[Collected data]
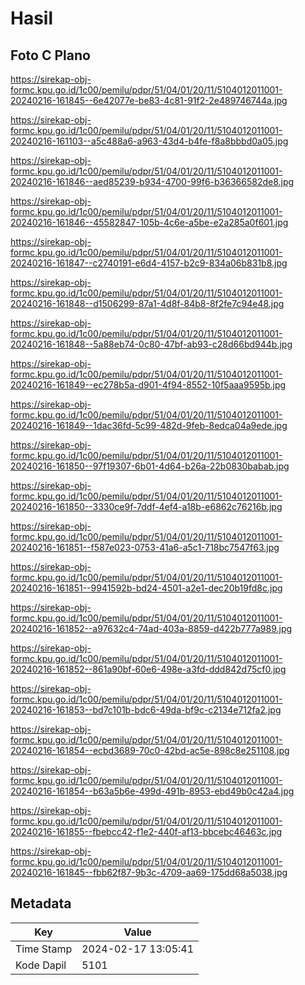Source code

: # Hasil

## Foto C Plano

https://sirekap-obj-formc.kpu.go.id/1c00/pemilu/pdpr/51/04/01/20/11/5104012011001-20240216-161845--6e42077e-be83-4c81-91f2-2e489746744a.jpg

https://sirekap-obj-formc.kpu.go.id/1c00/pemilu/pdpr/51/04/01/20/11/5104012011001-20240216-161103--a5c488a6-a963-43d4-b4fe-f8a8bbbd0a05.jpg

https://sirekap-obj-formc.kpu.go.id/1c00/pemilu/pdpr/51/04/01/20/11/5104012011001-20240216-161846--aed85239-b934-4700-99f6-b36366582de8.jpg

https://sirekap-obj-formc.kpu.go.id/1c00/pemilu/pdpr/51/04/01/20/11/5104012011001-20240216-161846--45582847-105b-4c6e-a5be-e2a285a0f601.jpg

https://sirekap-obj-formc.kpu.go.id/1c00/pemilu/pdpr/51/04/01/20/11/5104012011001-20240216-161847--c2740191-e6d4-4157-b2c9-834a06b831b8.jpg

https://sirekap-obj-formc.kpu.go.id/1c00/pemilu/pdpr/51/04/01/20/11/5104012011001-20240216-161848--d1506299-87a1-4d8f-84b8-8f2fe7c94e48.jpg

https://sirekap-obj-formc.kpu.go.id/1c00/pemilu/pdpr/51/04/01/20/11/5104012011001-20240216-161848--5a88eb74-0c80-47bf-ab93-c28d66bd944b.jpg

https://sirekap-obj-formc.kpu.go.id/1c00/pemilu/pdpr/51/04/01/20/11/5104012011001-20240216-161849--ec278b5a-d901-4f94-8552-10f5aaa9595b.jpg

https://sirekap-obj-formc.kpu.go.id/1c00/pemilu/pdpr/51/04/01/20/11/5104012011001-20240216-161849--1dac36fd-5c99-482d-9feb-8edca04a9ede.jpg

https://sirekap-obj-formc.kpu.go.id/1c00/pemilu/pdpr/51/04/01/20/11/5104012011001-20240216-161850--97f19307-6b01-4d64-b26a-22b0830babab.jpg

https://sirekap-obj-formc.kpu.go.id/1c00/pemilu/pdpr/51/04/01/20/11/5104012011001-20240216-161850--3330ce9f-7ddf-4ef4-a18b-e6862c76216b.jpg

https://sirekap-obj-formc.kpu.go.id/1c00/pemilu/pdpr/51/04/01/20/11/5104012011001-20240216-161851--f587e023-0753-41a6-a5c1-718bc7547f63.jpg

https://sirekap-obj-formc.kpu.go.id/1c00/pemilu/pdpr/51/04/01/20/11/5104012011001-20240216-161851--9941592b-bd24-4501-a2e1-dec20b19fd8c.jpg

https://sirekap-obj-formc.kpu.go.id/1c00/pemilu/pdpr/51/04/01/20/11/5104012011001-20240216-161852--a97632c4-74ad-403a-8859-d422b777a989.jpg

https://sirekap-obj-formc.kpu.go.id/1c00/pemilu/pdpr/51/04/01/20/11/5104012011001-20240216-161852--861a90bf-60e6-498e-a3fd-ddd842d75cf0.jpg

https://sirekap-obj-formc.kpu.go.id/1c00/pemilu/pdpr/51/04/01/20/11/5104012011001-20240216-161853--bd7c101b-bdc6-49da-bf9c-c2134e712fa2.jpg

https://sirekap-obj-formc.kpu.go.id/1c00/pemilu/pdpr/51/04/01/20/11/5104012011001-20240216-161854--ecbd3689-70c0-42bd-ac5e-898c8e251108.jpg

https://sirekap-obj-formc.kpu.go.id/1c00/pemilu/pdpr/51/04/01/20/11/5104012011001-20240216-161854--b63a5b6e-499d-491b-8953-ebd49b0c42a4.jpg

https://sirekap-obj-formc.kpu.go.id/1c00/pemilu/pdpr/51/04/01/20/11/5104012011001-20240216-161855--fbebcc42-f1e2-440f-af13-bbcebc46463c.jpg

https://sirekap-obj-formc.kpu.go.id/1c00/pemilu/pdpr/51/04/01/20/11/5104012011001-20240216-161845--fbb62f87-9b3c-4709-aa69-175dd68a5038.jpg


## Metadata

| Key        | Value               |
| ---------- | ------------------- |
| Time Stamp | 2024-02-17 13:05:41 |
| Kode Dapil | 5101                |



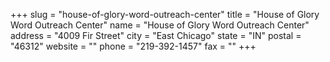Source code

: +++
slug = "house-of-glory-word-outreach-center"
title = "House of Glory Word Outreach Center"
name = "House of Glory Word Outreach Center"
address = "4009 Fir Street"
city = "East Chicago"
state = "IN"
postal = "46312"
website = ""
phone = "219-392-1457"
fax = ""
+++

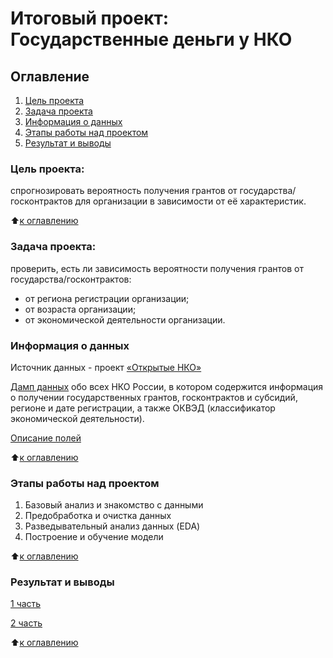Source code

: # Итоговый проект: Государственные деньги у НКО 

## Оглавление
1. [Цель проекта](https://github.com/Yul-Art/SF-DST/tree/main/Итоговый%20проект.%20Государственные%20деньги%20у%20НКО#цель-проекта)
2. [Задача проекта](https://github.com/Yul-Art/SF-DST/tree/main/Итоговый%20проект.%20Государственные%20деньги%20у%20НКО#задача-проекта)
3. [Информация о данных](https://github.com/Yul-Art/SF-DST/tree/main/Итоговый%20проект.%20Государственные%20деньги%20у%20НКО#информация-о-данных)
4. [Этапы работы над проектом](https://github.com/Yul-Art/SF-DST/tree/main/Итоговый%20проект.%20Государственные%20деньги%20у%20НКО#этапы-работы-над-проектом)
5. [Результат и выводы](https://github.com/Yul-Art/SF-DST/tree/main/Итоговый%20проект.%20Государственные%20деньги%20у%20НКО#результат-и-выводы)


### Цель проекта:
спрогнозировать вероятность получения грантов от государства/госконтрактов для организации в зависимости от её характеристик.

:arrow_up:[к оглавлению](https://github.com/Yul-Art/SF-DST/tree/main/Итоговый%20проект.%20Государственные%20деньги%20у%20НКО#оглавление)

### Задача проекта: 
проверить, есть ли зависимость вероятности получения грантов от государства/госконтрактов:
* от региона регистрации организации;
* от возраста организации;
* от экономической деятельности организации.

### Информация о данных
Источник данных - проект [«Открытые НКО»](https://openngo.ru/)

[Дамп данных](https://drive.google.com/file/d/1PQweRjt7uX00mWva0_goaj8JLz1tiTLx/view?usp=sharing) обо всех НКО России, в котором содержится информация о получении государственных грантов, госконтрактов и субсидий, регионе и дате регистрации, а также ОКВЭД (классификатор экономической деятельности).

[Описание полей](https://github.com/infoculture/openngo-data-reference/wiki/Характеристики-и-расшифровки-открытых-данных)

:arrow_up:[к оглавлению](https://github.com/Yul-Art/SF-DST/tree/main/Итоговый%20проект.%20Государственные%20деньги%20у%20НКО#оглавление)

### Этапы работы над проектом 
1. Базовый анализ и знакомство с данными
2. Предобработка и очистка данных
3. Разведывательный анализ данных (EDA)
4. Построение и обучение модели

:arrow_up:[к оглавлению](https://github.com/Yul-Art/SF-DST/tree/main/Итоговый%20проект.%20Государственные%20деньги%20у%20НКО#оглавление)

### Результат и выводы 
[1 часть](https://github.com/Yul-Art/SF-DST/blob/main/Итоговый%20проект.%20Государственные%20деньги%20у%20НКО/1%20часть_Предобработка.ipynb)

[2 часть](https://github.com/Yul-Art/SF-DST/blob/main/Итоговый%20проект.%20Государственные%20деньги%20у%20НКО/2%20часть_EDA%20%26%20ML.ipynb)

:arrow_up:[к оглавлению](https://github.com/Yul-Art/SF-DST/tree/main/Итоговый%20проект.%20Государственные%20деньги%20у%20НКО#оглавление)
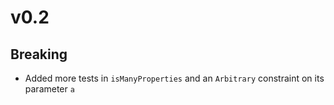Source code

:# v0.2

## Breaking

- Added more tests in `isManyProperties` and an `Arbitrary` constraint on its parameter `a`
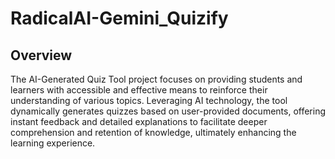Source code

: 
# RadicalAI-Gemini_Quizify

## Overview
The AI-Generated Quiz Tool project focuses on providing students and learners with accessible and effective means to reinforce their understanding of various topics. Leveraging AI technology, the tool dynamically generates quizzes based on user-provided documents, offering instant feedback and detailed explanations to facilitate deeper comprehension and retention of knowledge, ultimately enhancing the learning experience.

**INSTRUCTIONS TO FOLLOW**
List every line above that contains the word "проекта".

**WRITTEN SOLUTION**
1. [Цель проекта](https://github.com/Yul-Art/SF-DST/tree/main/Итоговый%20проект.%20Государственные%20деньги%20у%20НКО#цель-проекта)
2. [Задача проекта](https://github.com/Yul-Art/SF-DST/tree/main/Итоговый%20проект.%20Государственные%20деньги%20у%20НКО#задача-проекта)
### Цель проекта:
### Задача проекта: 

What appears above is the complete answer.